You mean you want to stand up and paddle a HEAVY seadoo around. Well, at least you'll develop one heck of a strong core! If I were you, I'd deck it, add a single seat post and transome riser. Slap a 6-9hp motor on the back if I were to do anything at all. Or, instead of a seat post you could add a slightly recessed cooler with tie downs.


----------



## AfterHours2 (Aug 2, 2010)

Just like Oyster said. Sea Doos are super heavy and unless you plan on trailering it everywhere and being able to launch everytime at waters edge then I would rethink my SUP plan. Deck it, strap a cooler down for a seat and build a transom. That thing would fly with a 9.9


----------



## mudd_minnow (Oct 13, 2010)

Yeah, The hull is very heavy. I was hoping to lighten it up some how, put a fiberglass deck on it and mount a cooler on it for a seat. I was wondering if someon else had tried the same thing.


----------



## Sheremeta (Nov 29, 2010)

Unless you have a title for the hull it's not worth the time turning it into a tiller. Jet ski hulls are not very hydro dynamic and they don't need to be because of the horse power to weight ratio.


----------



## HialeahAngler (Dec 18, 2008)

I don't see it working out, and it will be very tippy.


----------



## 'Nano-Skiff' (Aug 27, 2012)

Only one way to find out.


----------



## CurtisWright (May 9, 2012)

A novel idea, but I would trash it.

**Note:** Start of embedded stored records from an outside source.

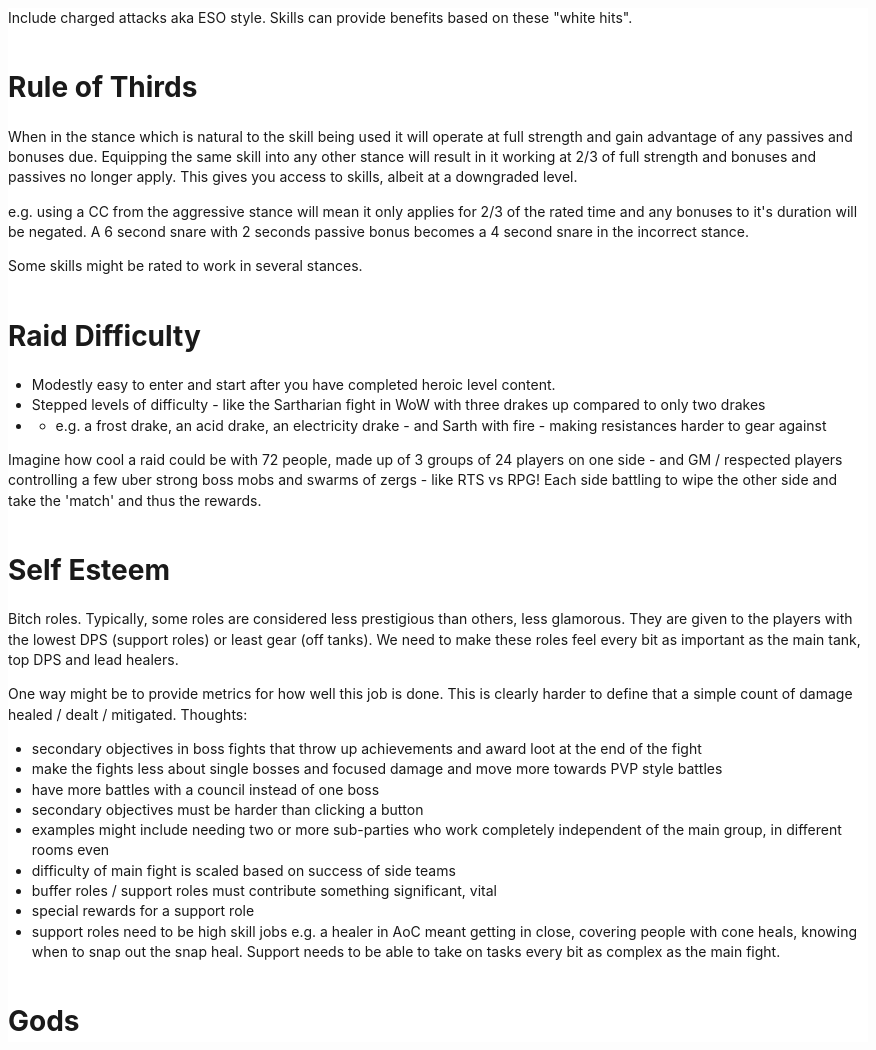 Include charged attacks aka ESO style. Skills can provide benefits based on these "white hits".

# Rule of Thirds

When in the stance which is natural to the skill being used it will operate at full strength and gain advantage of any passives and bonuses due. Equipping the same skill into any other stance will result in it working at 2/3 of full strength and bonuses and passives no longer apply. This gives you access to skills, albeit at a downgraded level.

e.g. using a CC from the aggressive stance will mean it only applies for 2/3 of the rated time and any bonuses to it's duration will be negated. A 6 second snare with 2 seconds passive bonus becomes a 4 second snare in the incorrect stance.

Some skills might be rated to work in several stances.

# Raid Difficulty

*   Modestly easy to enter and start after you have completed heroic level content.
*   Stepped levels of difficulty - like the Sartharian fight in WoW with three drakes up compared to only two drakes
*   *   e.g. a frost drake, an acid drake, an electricity drake - and Sarth with fire - making resistances harder to gear against

Imagine how cool a raid could be with 72 people, made up of 3 groups of 24 players on one side - and GM / respected players controlling a few uber strong boss mobs and swarms of zergs - like RTS vs RPG! Each side battling to wipe the other side and take the 'match' and thus the rewards.

# Self Esteem

Bitch roles. Typically, some roles are considered less prestigious than others, less glamorous. They are given to the players with the lowest DPS (support roles) or least gear (off tanks). We need to make these roles feel every bit as important as the main tank, top DPS and lead healers.

One way might be to provide metrics for how well this job is done. This is clearly harder to define that a simple count of damage healed / dealt / mitigated. Thoughts:

*   secondary objectives in boss fights that throw up achievements and award loot at the end of the fight
*   make the fights less about single bosses and focused damage and move more towards PVP style battles
*   have more battles with a council instead of one boss
*   secondary objectives must be harder than clicking a button
*   examples might include needing two or more sub-parties who work completely independent of the main group, in different rooms even
*   difficulty of main fight is scaled based on success of side teams
*   buffer roles / support roles must contribute something significant, vital
*   special rewards for a support role
*   support roles need to be high skill jobs e.g. a healer in AoC meant getting in close, covering people with cone heals, knowing when to snap out the snap heal. Support needs to be able to take on tasks every bit as complex as the main fight.

# Gods
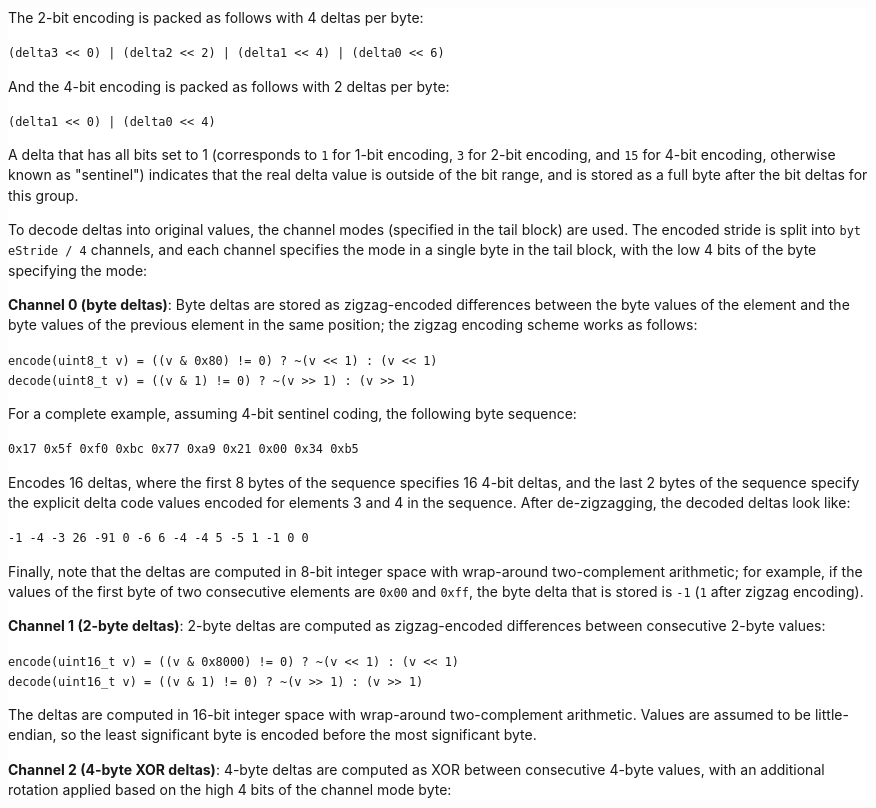 The 2-bit encoding is packed as follows with 4 deltas per byte:

```
(delta3 << 0) | (delta2 << 2) | (delta1 << 4) | (delta0 << 6)
```

And the 4-bit encoding is packed as follows with 2 deltas per byte:

```
(delta1 << 0) | (delta0 << 4)
```

A delta that has all bits set to 1 (corresponds to `1` for 1-bit encoding, `3` for 2-bit encoding, and `15` for 4-bit encoding, otherwise known as "sentinel") indicates that the real delta value is outside of the bit range, and is stored as a full byte after the bit deltas for this group.

To decode deltas into original values, the channel modes (specified in the tail block) are used. The encoded stride is split into `byteStride / 4` channels, and each channel specifies the mode in a single byte in the tail block, with the low 4 bits of the byte specifying the mode:

**Channel 0 (byte deltas)**: Byte deltas are stored as zigzag-encoded differences between the byte values of the element and the byte values of the previous element in the same position; the zigzag encoding scheme works as follows:

```
encode(uint8_t v) = ((v & 0x80) != 0) ? ~(v << 1) : (v << 1)
decode(uint8_t v) = ((v & 1) != 0) ? ~(v >> 1) : (v >> 1)
```

For a complete example, assuming 4-bit sentinel coding, the following byte sequence:

```
0x17 0x5f 0xf0 0xbc 0x77 0xa9 0x21 0x00 0x34 0xb5
```

Encodes 16 deltas, where the first 8 bytes of the sequence specifies 16 4-bit deltas, and the last 2 bytes of the sequence specify the explicit delta code values encoded for elements 3 and 4 in the sequence. After de-zigzagging, the decoded deltas look like:

```
-1 -4 -3 26 -91 0 -6 6 -4 -4 5 -5 1 -1 0 0
```

Finally, note that the deltas are computed in 8-bit integer space with wrap-around two-complement arithmetic; for example, if the values of the first byte of two consecutive elements are `0x00` and `0xff`, the byte delta that is stored is `-1` (`1` after zigzag encoding).

**Channel 1 (2-byte deltas)**: 2-byte deltas are computed as zigzag-encoded differences between consecutive 2-byte values:

```
encode(uint16_t v) = ((v & 0x8000) != 0) ? ~(v << 1) : (v << 1)
decode(uint16_t v) = ((v & 1) != 0) ? ~(v >> 1) : (v >> 1)
```

The deltas are computed in 16-bit integer space with wrap-around two-complement arithmetic. Values are assumed to be little-endian, so the least significant byte is encoded before the most significant byte.

**Channel 2 (4-byte XOR deltas)**: 4-byte deltas are computed as XOR between consecutive 4-byte values, with an additional rotation applied based on the high 4 bits of the channel mode byte:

That hull has such a deep and soft chine that it wont plane with a 9.9. There is a reason they come stock with a 110hp engine. Thoes hulls are made for manuverability at high speed, not plaining at low speed. Also, It will be absolutley miserable to paddle. It will track the same as a whitewater kayak. Next time you are on one give it a little gas then cut it off and see how fast and easily you start to spin in circles and come to a complete stop. Do the same with a flats skiff and it will glide straight for 300yds


----------



## mudd_minnow (Oct 13, 2010)

This thing was free. It is way to heavy for what I wanted. If anyone wants it let me know. I have the bottom hull in picture and a sea doo hull free for the taking.


----------